People like Trump and Bernie are popular because Congress doesn't have the power to get things done, even with control of government. The gridlock alienates voters and pushes them to the extreme.
Quote (bogie160 @ Sep 22 2020 11:22am)
I'll let Lindsey Graham explain what he meant and why he changed his mind.
The Senate and President disagreed. An election was required to break the stalemate. The Republicans won, and got their pick.
The filibuster was killed by Reid. You don't get to decide "this one is still off limits" just because you didn't have a seat to fill at the time. The voters decided, Trump got his mandate, it is ridiculous to think that the Democrats were going to be allowed to filibuster every appointment for 4 years straight.

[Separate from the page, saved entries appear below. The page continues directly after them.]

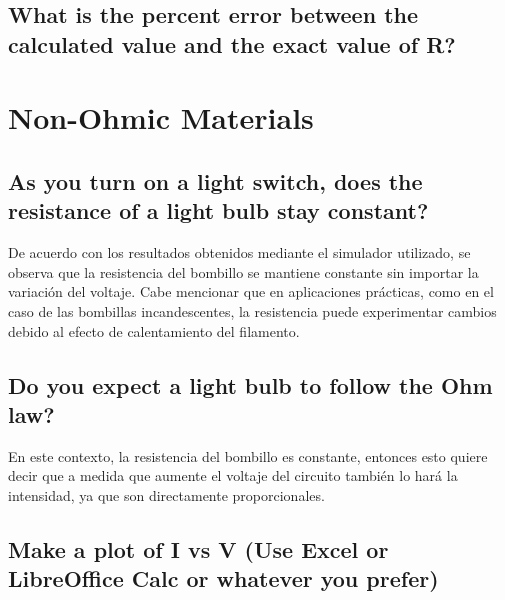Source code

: \documentclass[twocolumn, 12pt]{article}
\begin{document}
\subsection{What is the percent error between the calculated value and the exact value of R?}

\section{Non-Ohmic Materials}

\subsection{As you turn on a light switch, does the resistance of a light bulb stay constant?}

De acuerdo con los resultados obtenidos mediante el
simulador utilizado, se observa que la resistencia del
bombillo se mantiene constante sin importar la variación
del voltaje. Cabe mencionar que en aplicaciones prácticas,
como en el caso de las bombillas incandescentes, la
resistencia puede experimentar cambios debido al efecto de
calentamiento del filamento.

\subsection{Do you expect a light bulb to follow the Ohm law?}

\nocite{prezi.com}

En este contexto, la resistencia del bombillo es constante,
entonces esto quiere decir que a medida que aumente el
voltaje del circuito también lo hará la intensidad, ya que
son directamente proporcionales.

\subsection*{Make a plot of I vs V (Use Excel or LibreOffice Calc or whatever you prefer)}
\end{document}
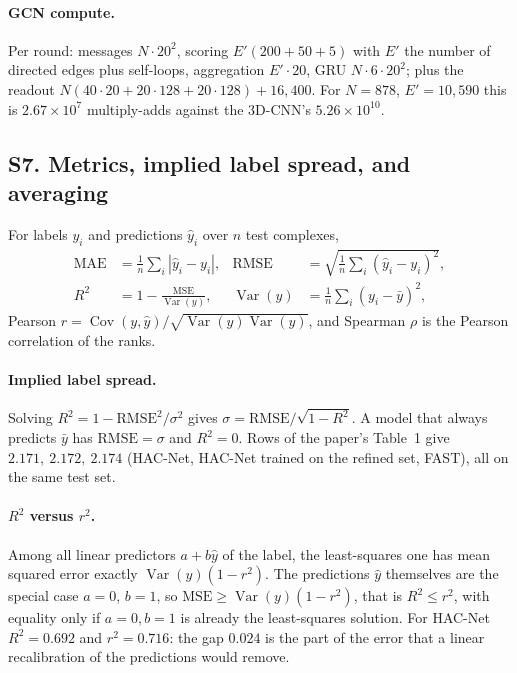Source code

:\documentclass[11pt]{article}
\DeclareMathOperator{\Var}{Var}
\DeclareMathOperator{\Cov}{Cov}
\begin{document}
\paragraph{GCN compute.} Per round: messages $N\cdot20^2$, scoring $E'(200+50+5)$ with $E'$ the number of directed edges plus self-loops, aggregation $E'\cdot20$, GRU $N\cdot6\cdot20^2$; plus the readout $N(40\cdot20+20\cdot128+20\cdot128)+16{,}400$. For $N=878$, $E'=10{,}590$ this is $2.67\times10^7$ multiply-adds against the 3D-CNN's $5.26\times10^{10}$.

\label{sec:S7}
\subsection*{S7. Metrics, implied label spread, and averaging}
For labels $y_i$ and predictions $\hat y_i$ over $n$ test complexes,
\begin{align*}
  \mathrm{MAE}&=\frac1n\sum_i|\hat y_i-y_i|, & \mathrm{RMSE}&=\sqrt{\frac1n\sum_i(\hat y_i-y_i)^2},\\
  R^2&=1-\frac{\mathrm{MSE}}{\Var(y)}, & \Var(y)&=\frac1n\sum_i(y_i-\bar y)^2,
\end{align*}
Pearson $r=\Cov(y,\hat y)/\sqrt{\Var(y)\Var(\hat y)}$, and Spearman $\rho$ is the Pearson correlation of the ranks.

\paragraph{Implied label spread.} Solving $R^2=1-\mathrm{RMSE}^2/\sigma^2$ gives $\sigma=\mathrm{RMSE}/\sqrt{1-R^2}$. A model that always predicts $\bar y$ has $\mathrm{RMSE}=\sigma$ and $R^2=0$. Rows of the paper's Table~1 give $2.171,\ 2.172,\ 2.174$ (HAC-Net, HAC-Net trained on the refined set, FAST), all on the same test set.

\paragraph{$R^2$ versus $r^2$.} Among all linear predictors $a+b\hat y$ of the label, the least-squares one has mean squared error exactly $\Var(y)(1-r^2)$. The predictions $\hat y$ themselves are the special case $a=0$, $b=1$, so $\mathrm{MSE}\ge\Var(y)(1-r^2)$, that is $R^2\le r^2$, with equality only if $a=0,b=1$ is already the least-squares solution. For HAC-Net $R^2=0.692$ and $r^2=0.716$: the gap $0.024$ is the part of the error that a linear recalibration of the predictions would remove.
\end{document}
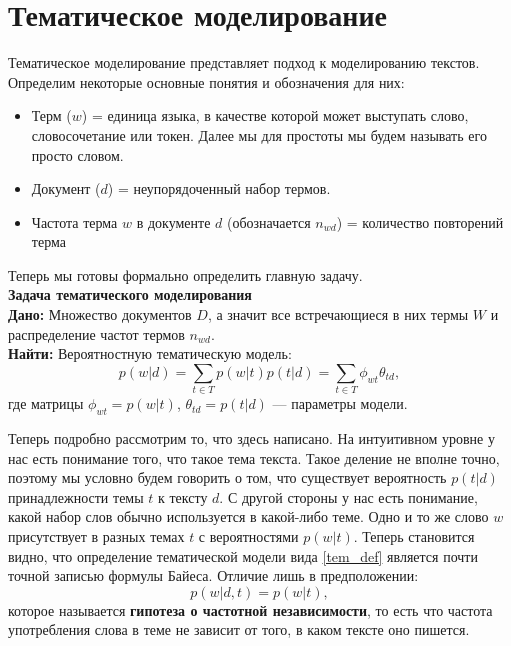 \section{Тематическое моделирование}
Тематическое моделирование представляет подход к моделированию текстов. Определим некоторые основные понятия и обозначения для них:
\begin{itemize}
    \item Терм ($w$) = единица языка, в качестве которой может выступать слово, словосочетание или токен. Далее мы для простоты мы будем называть его просто словом.
    \item Документ ($d$) = неупорядоченный набор термов.
    \item Частота терма $w$ в документе $d$ (обозначается $n_{wd}$) = количество повторений терма
\end{itemize}
Теперь мы готовы формально определить главную задачу.\\
\textbf{Задача тематического моделирования}\\
\textbf{Дано:} Множество документов $D$, а значит все встречающиеся в них термы $W$ и распределение частот термов $n_{wd}$.\\
\textbf{Найти:} Вероятностную тематическую модель:
\begin{equation}\label{tem_def}
    p(w|d) = \sum\limits_{t\in T} p(w|t) p(t|d) = \sum\limits_{t\in T} \phi_{wt} \theta_{td},
\end{equation}
где матрицы $\phi_{wt} = p(w|t)$,  $\theta_{td} = p(t|d)$ --- параметры модели.

Теперь подробно рассмотрим то, что здесь написано. На интуитивном уровне у нас есть понимание того, что такое тема текста. Такое деление не вполне точно, поэтому мы условно будем говорить о том, что существует вероятность $p(t|d)$ принадлежности темы $t$ к тексту $d$. С другой стороны у нас есть понимание, какой набор слов обычно используется в какой-либо теме. Одно и то же слово $w$ присутствует в разных темах $t$ с вероятностями $p(w|t)$. Теперь становится видно, что определение тематической модели вида \eqref{tem_def} является почти точной записью формулы Байеса. Отличие лишь в предположении:
\begin{equation}
    p(w|d,t) = p(w|t),
\end{equation}
которое называется \textbf{гипотеза о частотной независимости}, то есть что частота употребления слова в теме не зависит от того, в каком тексте оно пишется.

Stacking a Court with additional appointments specifically to dilute the power of the existing justices will create the perception that the Court is an appendage of Congress. That is why RBG herself opposed court-packing. You can't have an independent judiciary when Congress packs it with an ever expanding list of less and less qualified judges.
You're going back and forth... sometimes invoking norms, sometimes arguing pure power politics.
The filibuster for SC picks was nuked by McConnell. It's just a fact. If you want to argue that was justified because Democrats would've held up any pick, that's a fair argument. But that was the rationale for Reid nuking the filibuster on lower court picks... a reaction to obstruction. And the Democrats escalating will be a reaction to McConnell's obstruction and escalation. It's a fool's errand to try to absolve any one side of blame in this fight.
You're simply assuming Democrats will nominate picks that aren't qualified. I don't see why they would do that.
Anyway, I'm not saying packing the court is a good thing, but it's a reasonable escalation to the actions of Republicans since 2016.
Quote (Black XistenZ @ Sep 22 2020 11:37am)
This whole ideological stalemate between liberals and conservatives can only end if one side is able to achieve a comprehensive victory and dominate several election cycles in a row. Think of the way FDR and his New Deal coalition stomped the laissez-faire Republicans of the 1920s and ushered in an era of Democratic dominance that lasted until 1968.
Or we can remove the filibuster, allow majorities to govern, and America will decide who does it better. The do-nothing Congress makes all of this worse. It encourages hyperpartisanship, gives the executive reason to overreach, etc.